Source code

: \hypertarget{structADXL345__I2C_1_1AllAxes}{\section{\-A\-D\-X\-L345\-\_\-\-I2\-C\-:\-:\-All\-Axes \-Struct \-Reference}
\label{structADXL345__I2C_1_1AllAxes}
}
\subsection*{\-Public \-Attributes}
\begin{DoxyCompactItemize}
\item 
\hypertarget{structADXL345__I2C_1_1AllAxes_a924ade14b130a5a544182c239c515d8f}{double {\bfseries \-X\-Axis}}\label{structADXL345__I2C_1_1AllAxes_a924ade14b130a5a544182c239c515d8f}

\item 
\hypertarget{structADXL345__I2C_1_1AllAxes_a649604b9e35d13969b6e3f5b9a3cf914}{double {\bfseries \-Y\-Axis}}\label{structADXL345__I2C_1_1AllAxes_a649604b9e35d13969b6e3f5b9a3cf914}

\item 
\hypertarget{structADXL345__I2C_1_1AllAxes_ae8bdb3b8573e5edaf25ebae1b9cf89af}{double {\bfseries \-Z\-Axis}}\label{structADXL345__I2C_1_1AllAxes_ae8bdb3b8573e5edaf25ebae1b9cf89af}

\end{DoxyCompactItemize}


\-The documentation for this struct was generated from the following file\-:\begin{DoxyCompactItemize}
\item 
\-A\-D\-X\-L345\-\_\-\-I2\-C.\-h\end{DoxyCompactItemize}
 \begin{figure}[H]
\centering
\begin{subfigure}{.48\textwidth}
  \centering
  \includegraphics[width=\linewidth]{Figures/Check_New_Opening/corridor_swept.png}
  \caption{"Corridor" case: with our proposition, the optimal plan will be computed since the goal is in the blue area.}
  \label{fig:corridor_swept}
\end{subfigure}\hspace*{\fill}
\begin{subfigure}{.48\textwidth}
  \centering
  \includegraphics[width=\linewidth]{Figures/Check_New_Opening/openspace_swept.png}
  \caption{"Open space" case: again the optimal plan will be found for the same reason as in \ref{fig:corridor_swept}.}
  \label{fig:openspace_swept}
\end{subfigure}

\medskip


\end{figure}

• _WORK INSTRUCTIONS_
The material above should be retyped in full, exactly as given.

• _RESULT FOR THIS TASK_
Source code

: \hypertarget{structADXL345__I2C_1_1AllAxes}{\section{\-A\-D\-X\-L345\-\_\-\-I2\-C\-:\-:\-All\-Axes \-Struct \-Reference}
\label{structADXL345__I2C_1_1AllAxes}
}
\subsection*{\-Public \-Attributes}
\begin{DoxyCompactItemize}
\item 
\hypertarget{structADXL345__I2C_1_1AllAxes_a924ade14b130a5a544182c239c515d8f}{double {\bfseries \-X\-Axis}}\label{structADXL345__I2C_1_1AllAxes_a924ade14b130a5a544182c239c515d8f}

\item 
\hypertarget{structADXL345__I2C_1_1AllAxes_a649604b9e35d13969b6e3f5b9a3cf914}{double {\bfseries \-Y\-Axis}}\label{structADXL345__I2C_1_1AllAxes_a649604b9e35d13969b6e3f5b9a3cf914}

\item 
\hypertarget{structADXL345__I2C_1_1AllAxes_ae8bdb3b8573e5edaf25ebae1b9cf89af}{double {\bfseries \-Z\-Axis}}\label{structADXL345__I2C_1_1AllAxes_ae8bdb3b8573e5edaf25ebae1b9cf89af}

\end{DoxyCompactItemize}


\-The documentation for this struct was generated from the following file\-:\begin{DoxyCompactItemize}
\item 
\-A\-D\-X\-L345\-\_\-\-I2\-C.\-h\end{DoxyCompactItemize}
 \begin{figure}[H]
\centering
\begin{subfigure}{.48\textwidth}
  \centering
  \includegraphics[width=\linewidth]{Figures/Check_New_Opening/corridor_swept.png}
  \caption{"Corridor" case: with our proposition, the optimal plan will be computed since the goal is in the blue area.}
  \label{fig:corridor_swept}
\end{subfigure}\hspace*{\fill}
\begin{subfigure}{.48\textwidth}
  \centering
  \includegraphics[width=\linewidth]{Figures/Check_New_Opening/openspace_swept.png}
  \caption{"Open space" case: again the optimal plan will be found for the same reason as in \ref{fig:corridor_swept}.}
  \label{fig:openspace_swept}
\end{subfigure}

\medskip


\end{figure}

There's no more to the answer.